International career
- Years: Team / Apps / (Points)
- 2012−2013: Italy Under 20 / 5 / (5)
- 2014: Emerging Italy / 2 / (0)
- 2016−2018: Italy / 12 / (5)
- 2023−: United States / 11 / (15)
- Correct as of 19 Aug 2023

= Tommaso Boni =

Italy & US international rugby union player

Tommaso Boni (born 15 January 1993) is a professional rugby union player. His usual position is as a centre and he currently plays for Rugby Mogliano in Italian Serie A Elite.
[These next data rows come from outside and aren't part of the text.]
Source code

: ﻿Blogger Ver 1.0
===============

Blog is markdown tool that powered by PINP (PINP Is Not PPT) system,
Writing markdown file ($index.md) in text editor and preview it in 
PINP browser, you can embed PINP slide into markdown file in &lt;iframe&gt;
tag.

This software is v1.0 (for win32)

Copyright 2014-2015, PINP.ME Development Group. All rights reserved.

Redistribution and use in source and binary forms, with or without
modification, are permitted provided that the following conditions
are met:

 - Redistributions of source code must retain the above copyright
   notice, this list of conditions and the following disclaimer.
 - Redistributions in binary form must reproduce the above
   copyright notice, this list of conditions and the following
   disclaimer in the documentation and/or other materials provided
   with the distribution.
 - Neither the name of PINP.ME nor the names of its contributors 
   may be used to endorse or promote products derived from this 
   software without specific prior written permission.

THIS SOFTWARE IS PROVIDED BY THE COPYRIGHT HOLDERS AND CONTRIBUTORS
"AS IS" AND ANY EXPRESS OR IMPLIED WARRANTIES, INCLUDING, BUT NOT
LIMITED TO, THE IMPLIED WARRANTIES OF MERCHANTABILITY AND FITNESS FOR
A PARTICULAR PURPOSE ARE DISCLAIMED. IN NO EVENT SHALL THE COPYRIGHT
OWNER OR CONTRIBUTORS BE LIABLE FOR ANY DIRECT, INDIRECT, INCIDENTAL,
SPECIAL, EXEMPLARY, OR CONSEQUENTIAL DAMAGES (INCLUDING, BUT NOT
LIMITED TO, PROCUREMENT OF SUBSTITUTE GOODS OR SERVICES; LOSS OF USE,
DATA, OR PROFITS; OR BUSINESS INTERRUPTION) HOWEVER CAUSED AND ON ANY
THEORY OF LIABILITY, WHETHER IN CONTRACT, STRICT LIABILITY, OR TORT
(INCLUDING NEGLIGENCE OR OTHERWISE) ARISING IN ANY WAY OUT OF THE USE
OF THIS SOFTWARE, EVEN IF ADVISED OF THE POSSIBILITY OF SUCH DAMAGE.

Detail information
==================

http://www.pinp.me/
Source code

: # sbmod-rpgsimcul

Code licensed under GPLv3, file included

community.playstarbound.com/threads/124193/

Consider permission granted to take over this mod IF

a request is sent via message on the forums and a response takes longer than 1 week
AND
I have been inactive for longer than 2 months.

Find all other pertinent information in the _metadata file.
He played for Zebre Parma from 2015 to October 2023.
From 2023 to 2025 he played for Old Glory DC in American Major League Rugby.

==International==
===Italy===
In 2012 and 2013 Boni was named in the Italy Under 20 squad and in 2014 he was part of Emerging Italy squad.
In 2016 he was also named in the Italy squad.

===United States===
Interim head coach Scott Lawrence named a 30-player U.S.A squad for the 2023 Summer Series in Europe. He made his debut for the U.S. on August 5, 2023 against Romania, and played again against Georgia on August 19, 2023. Boni is eligible to play for the U.S. through his U.S.-born grandfather.